▶ **EXERCISE INSTRUCTIONS**: Please transcribe the records precisely; pictures stay out of your copy.

**** SUPPLIED MATERIAL ****

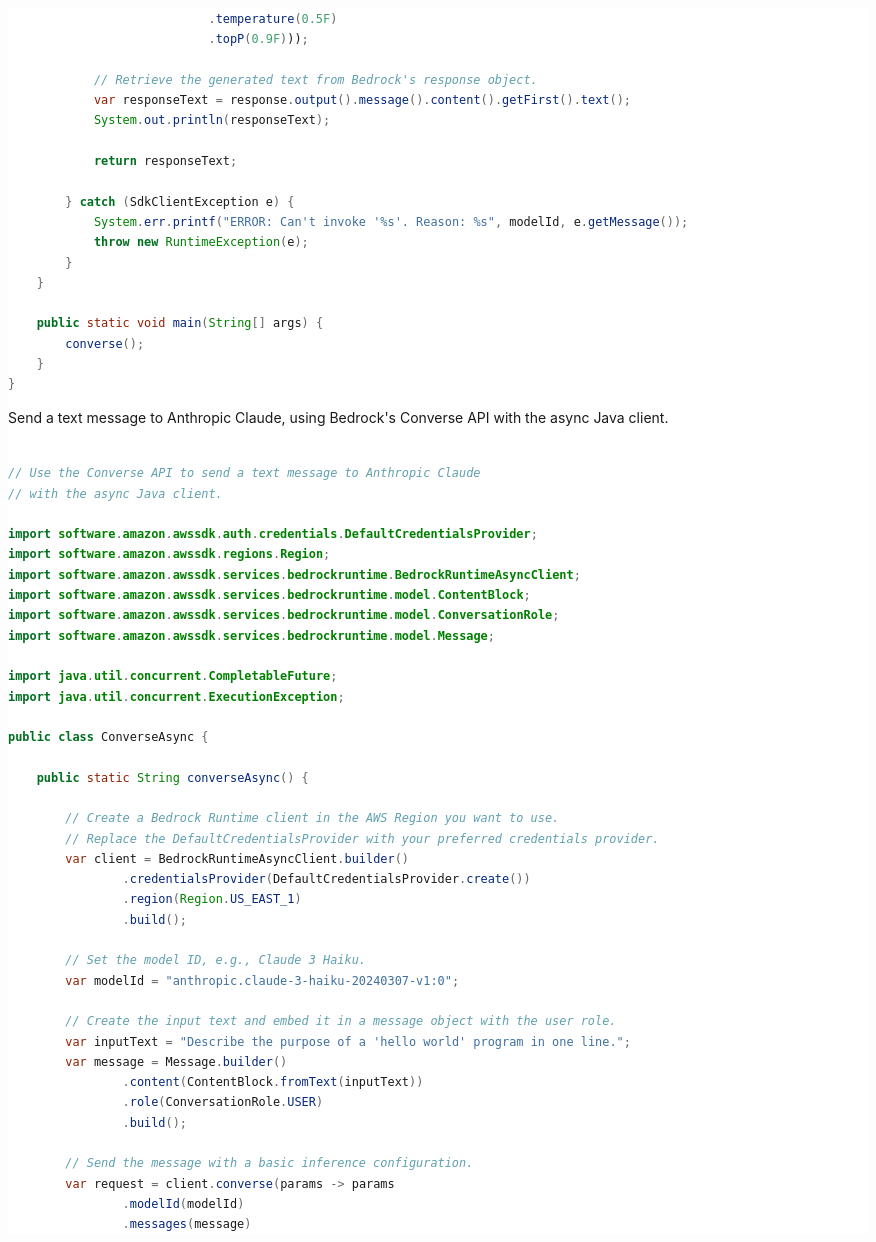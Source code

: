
 ```java
                            .temperature(0.5F)
                            .topP(0.9F)));

            // Retrieve the generated text from Bedrock's response object.
            var responseText = response.output().message().content().getFirst().text();
            System.out.println(responseText);

            return responseText;

        } catch (SdkClientException e) {
            System.err.printf("ERROR: Can't invoke '%s'. Reason: %s", modelId, e.getMessage());
            throw new RuntimeException(e);
        }
    }

    public static void main(String[] args) {
        converse();
    }
}

```

Send a text message to Anthropic Claude, using Bedrock's Converse API with the async Java client.

```java

// Use the Converse API to send a text message to Anthropic Claude
// with the async Java client.

import software.amazon.awssdk.auth.credentials.DefaultCredentialsProvider;
import software.amazon.awssdk.regions.Region;
import software.amazon.awssdk.services.bedrockruntime.BedrockRuntimeAsyncClient;
import software.amazon.awssdk.services.bedrockruntime.model.ContentBlock;
import software.amazon.awssdk.services.bedrockruntime.model.ConversationRole;
import software.amazon.awssdk.services.bedrockruntime.model.Message;

import java.util.concurrent.CompletableFuture;
import java.util.concurrent.ExecutionException;

public class ConverseAsync {

    public static String converseAsync() {

        // Create a Bedrock Runtime client in the AWS Region you want to use.
        // Replace the DefaultCredentialsProvider with your preferred credentials provider.
        var client = BedrockRuntimeAsyncClient.builder()
                .credentialsProvider(DefaultCredentialsProvider.create())
                .region(Region.US_EAST_1)
                .build();

        // Set the model ID, e.g., Claude 3 Haiku.
        var modelId = "anthropic.claude-3-haiku-20240307-v1:0";

        // Create the input text and embed it in a message object with the user role.
        var inputText = "Describe the purpose of a 'hello world' program in one line.";
        var message = Message.builder()
                .content(ContentBlock.fromText(inputText))
                .role(ConversationRole.USER)
                .build();

        // Send the message with a basic inference configuration.
        var request = client.converse(params -> params
                .modelId(modelId)
                .messages(message)
```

****

▶ **RESPONSE TO THE TASK**:
Source code

:
 ```java
                            .temperature(0.5F)
                            .topP(0.9F)));

            // Retrieve the generated text from Bedrock's response object.
            var responseText = response.output().message().content().getFirst().text();
            System.out.println(responseText);

            return responseText;

        } catch (SdkClientException e) {
            System.err.printf("ERROR: Can't invoke '%s'. Reason: %s", modelId, e.getMessage());
            throw new RuntimeException(e);
        }
    }

    public static void main(String[] args) {
        converse();
    }
}

```

Send a text message to Anthropic Claude, using Bedrock's Converse API with the async Java client.

```java

// Use the Converse API to send a text message to Anthropic Claude
// with the async Java client.

import software.amazon.awssdk.auth.credentials.DefaultCredentialsProvider;
import software.amazon.awssdk.regions.Region;
import software.amazon.awssdk.services.bedrockruntime.BedrockRuntimeAsyncClient;
import software.amazon.awssdk.services.bedrockruntime.model.ContentBlock;
import software.amazon.awssdk.services.bedrockruntime.model.ConversationRole;
import software.amazon.awssdk.services.bedrockruntime.model.Message;

import java.util.concurrent.CompletableFuture;
import java.util.concurrent.ExecutionException;

public class ConverseAsync {

    public static String converseAsync() {

        // Create a Bedrock Runtime client in the AWS Region you want to use.
        // Replace the DefaultCredentialsProvider with your preferred credentials provider.
        var client = BedrockRuntimeAsyncClient.builder()
                .credentialsProvider(DefaultCredentialsProvider.create())
                .region(Region.US_EAST_1)
                .build();

        // Set the model ID, e.g., Claude 3 Haiku.
        var modelId = "anthropic.claude-3-haiku-20240307-v1:0";

        // Create the input text and embed it in a message object with the user role.
        var inputText = "Describe the purpose of a 'hello world' program in one line.";
        var message = Message.builder()
                .content(ContentBlock.fromText(inputText))
                .role(ConversationRole.USER)
                .build();

        // Send the message with a basic inference configuration.
        var request = client.converse(params -> params
                .modelId(modelId)
                .messages(message)
```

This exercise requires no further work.